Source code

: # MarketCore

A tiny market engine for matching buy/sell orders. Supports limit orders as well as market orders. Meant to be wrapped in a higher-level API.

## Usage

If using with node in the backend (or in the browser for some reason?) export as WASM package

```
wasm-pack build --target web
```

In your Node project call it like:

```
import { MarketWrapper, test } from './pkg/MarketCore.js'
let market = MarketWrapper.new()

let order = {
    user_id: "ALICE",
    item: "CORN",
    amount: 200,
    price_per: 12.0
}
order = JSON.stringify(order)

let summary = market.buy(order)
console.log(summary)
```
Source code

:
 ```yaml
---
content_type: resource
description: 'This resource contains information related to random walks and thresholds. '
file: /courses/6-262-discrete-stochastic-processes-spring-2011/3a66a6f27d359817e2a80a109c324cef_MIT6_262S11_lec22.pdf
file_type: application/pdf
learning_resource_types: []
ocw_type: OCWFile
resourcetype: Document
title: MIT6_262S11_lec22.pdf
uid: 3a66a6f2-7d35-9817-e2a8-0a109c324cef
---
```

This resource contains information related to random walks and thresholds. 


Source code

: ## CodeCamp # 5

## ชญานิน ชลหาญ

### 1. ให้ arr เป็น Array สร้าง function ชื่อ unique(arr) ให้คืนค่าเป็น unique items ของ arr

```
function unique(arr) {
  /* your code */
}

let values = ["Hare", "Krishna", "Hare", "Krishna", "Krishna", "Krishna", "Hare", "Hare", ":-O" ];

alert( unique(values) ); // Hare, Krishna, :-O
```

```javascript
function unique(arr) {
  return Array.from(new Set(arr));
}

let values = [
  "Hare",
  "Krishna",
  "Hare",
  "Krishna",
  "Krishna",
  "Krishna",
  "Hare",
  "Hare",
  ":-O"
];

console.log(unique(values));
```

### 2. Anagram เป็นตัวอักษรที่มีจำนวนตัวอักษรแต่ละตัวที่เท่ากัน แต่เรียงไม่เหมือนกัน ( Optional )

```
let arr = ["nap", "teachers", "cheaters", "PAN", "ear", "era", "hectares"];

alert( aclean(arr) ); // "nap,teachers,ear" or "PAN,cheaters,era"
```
-*-*-
Each and every entry needs to be repeated exactly.

Source code

: # MarketCore

A tiny market engine for matching buy/sell orders. Supports limit orders as well as market orders. Meant to be wrapped in a higher-level API.

## Usage

If using with node in the backend (or in the browser for some reason?) export as WASM package

```
wasm-pack build --target web
```

In your Node project call it like:

```
import { MarketWrapper, test } from './pkg/MarketCore.js'
let market = MarketWrapper.new()

let order = {
    user_id: "ALICE",
    item: "CORN",
    amount: 200,
    price_per: 12.0
}
order = JSON.stringify(order)

let summary = market.buy(order)
console.log(summary)
```
Source code

:
 ```yaml
---
content_type: resource
description: 'This resource contains information related to random walks and thresholds. '
file: /courses/6-262-discrete-stochastic-processes-spring-2011/3a66a6f27d359817e2a80a109c324cef_MIT6_262S11_lec22.pdf
file_type: application/pdf
learning_resource_types: []
ocw_type: OCWFile
resourcetype: Document
title: MIT6_262S11_lec22.pdf
uid: 3a66a6f2-7d35-9817-e2a8-0a109c324cef
---
```

This resource contains information related to random walks and thresholds. 


Source code

: ## CodeCamp # 5

## ชญานิน ชลหาญ

### 1. ให้ arr เป็น Array สร้าง function ชื่อ unique(arr) ให้คืนค่าเป็น unique items ของ arr

```
function unique(arr) {
  /* your code */
}

let values = ["Hare", "Krishna", "Hare", "Krishna", "Krishna", "Krishna", "Hare", "Hare", ":-O" ];

alert( unique(values) ); // Hare, Krishna, :-O
```

```javascript
function unique(arr) {
  return Array.from(new Set(arr));
}

let values = [
  "Hare",
  "Krishna",
  "Hare",
  "Krishna",
  "Krishna",
  "Krishna",
  "Hare",
  "Hare",
  ":-O"
];

console.log(unique(values));
```

### 2. Anagram เป็นตัวอักษรที่มีจำนวนตัวอักษรแต่ละตัวที่เท่ากัน แต่เรียงไม่เหมือนกัน ( Optional )

```
let arr = ["nap", "teachers", "cheaters", "PAN", "ear", "era", "hectares"];

alert( aclean(arr) ); // "nap,teachers,ear" or "PAN,cheaters,era"
```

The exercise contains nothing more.